Son deuxième roman, In the Time of the Butterflies (litt. Au temps des papillons), de 1994, a pour point de départ un événement historique survenu en 1960, à savoir la mort, sous la dictature de Trujillo en République dominicaine, des sœurs Mirabal, dont les corps furent découverts au pied d’une falaise sur la côte nord de l’île, et de qui l’on a supposé qu’elles faisaient partie d’un mouvement révolutionnaire visant à renverser le régime oppressif qui dirigeait alors le pays. Ces figures légendaires ont reçu le nom de Las Mariposas (les Papillons)[31]. Le roman, qui met en scène des femmes dotées d’une personnalité forte et ayant le pouvoir de dévier le cours de l’histoire, illustre l’affinité de l’auteur pour des protagonistes féminins forts et pour les mouvements de libération[32]. Julia Alvarez déclara espérer qu’« à travers cette histoire romancée, les lecteurs anglophones fassent la connaissance de ces célèbres sœurs. Dans beaucoup de pays d’Amérique latine, la date du 25 novembre, jour de leur assassinat, est observée comme Journée internationale contre la violence envers les femmes. Manifestement, ces sœurs, qui combattirent ce seul tiran particulier, ont servi de modèles aux femmes luttant contre des injustices de toute espèce »[31].

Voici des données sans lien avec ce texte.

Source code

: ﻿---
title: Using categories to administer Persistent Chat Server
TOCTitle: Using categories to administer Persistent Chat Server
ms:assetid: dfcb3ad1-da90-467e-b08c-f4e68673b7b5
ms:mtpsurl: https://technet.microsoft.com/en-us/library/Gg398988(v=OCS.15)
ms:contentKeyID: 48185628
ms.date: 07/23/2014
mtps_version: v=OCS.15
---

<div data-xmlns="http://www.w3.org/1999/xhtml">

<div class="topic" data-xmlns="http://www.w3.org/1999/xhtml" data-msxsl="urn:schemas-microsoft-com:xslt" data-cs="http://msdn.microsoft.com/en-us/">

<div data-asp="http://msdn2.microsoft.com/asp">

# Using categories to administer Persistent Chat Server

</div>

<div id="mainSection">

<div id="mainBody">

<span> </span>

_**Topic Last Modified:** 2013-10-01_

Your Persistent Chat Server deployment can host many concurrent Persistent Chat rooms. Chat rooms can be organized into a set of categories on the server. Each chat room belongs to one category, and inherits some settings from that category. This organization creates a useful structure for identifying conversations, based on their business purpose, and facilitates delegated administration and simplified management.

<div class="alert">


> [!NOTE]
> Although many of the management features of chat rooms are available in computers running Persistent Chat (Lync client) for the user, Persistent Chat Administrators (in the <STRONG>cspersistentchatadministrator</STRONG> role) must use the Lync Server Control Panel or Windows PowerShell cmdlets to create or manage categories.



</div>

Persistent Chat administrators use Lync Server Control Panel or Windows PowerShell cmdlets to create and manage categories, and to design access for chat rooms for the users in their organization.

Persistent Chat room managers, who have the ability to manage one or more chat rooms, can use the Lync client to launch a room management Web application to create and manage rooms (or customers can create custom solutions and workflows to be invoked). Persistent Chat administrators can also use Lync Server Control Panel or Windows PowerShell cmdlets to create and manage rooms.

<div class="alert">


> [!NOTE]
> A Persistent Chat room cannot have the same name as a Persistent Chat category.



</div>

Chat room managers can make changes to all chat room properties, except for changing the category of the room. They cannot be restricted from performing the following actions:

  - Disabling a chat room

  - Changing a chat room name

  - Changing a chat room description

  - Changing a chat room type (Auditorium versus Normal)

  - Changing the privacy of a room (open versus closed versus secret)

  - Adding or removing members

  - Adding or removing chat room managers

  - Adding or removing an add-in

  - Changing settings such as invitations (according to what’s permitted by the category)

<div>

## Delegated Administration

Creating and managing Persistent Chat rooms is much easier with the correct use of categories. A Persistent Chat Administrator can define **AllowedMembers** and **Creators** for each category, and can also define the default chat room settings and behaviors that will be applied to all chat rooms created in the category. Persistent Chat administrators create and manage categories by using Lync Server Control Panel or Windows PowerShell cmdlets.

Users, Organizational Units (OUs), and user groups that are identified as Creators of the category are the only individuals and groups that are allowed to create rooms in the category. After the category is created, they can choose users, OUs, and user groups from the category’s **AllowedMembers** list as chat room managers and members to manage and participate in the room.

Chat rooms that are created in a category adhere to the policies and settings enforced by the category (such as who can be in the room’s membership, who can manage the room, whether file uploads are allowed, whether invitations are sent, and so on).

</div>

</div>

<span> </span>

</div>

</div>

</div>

En 1997, Julia Alvarez publia Yo! (apocope de Yolanda, mais aussi moi en espagnol, trad. française sous le même titre), qui fait suite à How the García Girls Lost Their Accents, mais se concentre sur le seul personnage de Yolanda[33]. Puisant dans ses propres expériences, l’auteur y décrit le succès d’un écrivain qui exploite sa propre famille comme source d’inspiration pour son œuvre littéraire[33]. L’on pourrait voir dans Yo! un moyen pour l'auteur de méditer sur son succès littéraire, voire de le critiquer[34]. Les positions de Julia Alvarez sur le métissage culturel s’y expriment souvent à travers l’usage d’incongruités langagières hispano-anglaises, constituant le dénommé spanglish, dérives linguistiques qui occupaient déjà une place éminente dans How the García Girls Lost Their Accents. Le langage du personnage de Laura est qualifié par l’auteur de « galimatias d’expressions et tournures embrouillées »[35].

In the Name of Salomé (trad. française Au nom de Salomé), paru en 2000, est un roman qui entremêle les vies de deux femmes différentes, en décrivant comment elles ont voué leur existence à des causes politiques. Le récit, dont l’action se situe en différents lieux ― en République dominicaine, avec des turbulences politiques en toile de fond, dans la Cuba communiste des années 1960, ainsi que dans divers campus universitaires à travers les États-Unis ―, prend pour thèmes la lutte pour les droits et le militantisme politique. Julia Alvarez indique comment les protagonistes de ce roman, qui sont toutes deux des femmes, « se retrouvèrent ensemble, chacune dans l’amour de la patrie de l’autre et dans leur foi commune en la capacité des femmes à façonner une conscience conciliant les deux Amériques »[36]. Ce livre fut largement fêté, notamment pour son minutieux travail de recherche historique et pour sa captivante intrigue, et fut qualifié par Publishers Weekly d’« un des romans politiquement les plus entraînants du dernier demi-siècle »[36].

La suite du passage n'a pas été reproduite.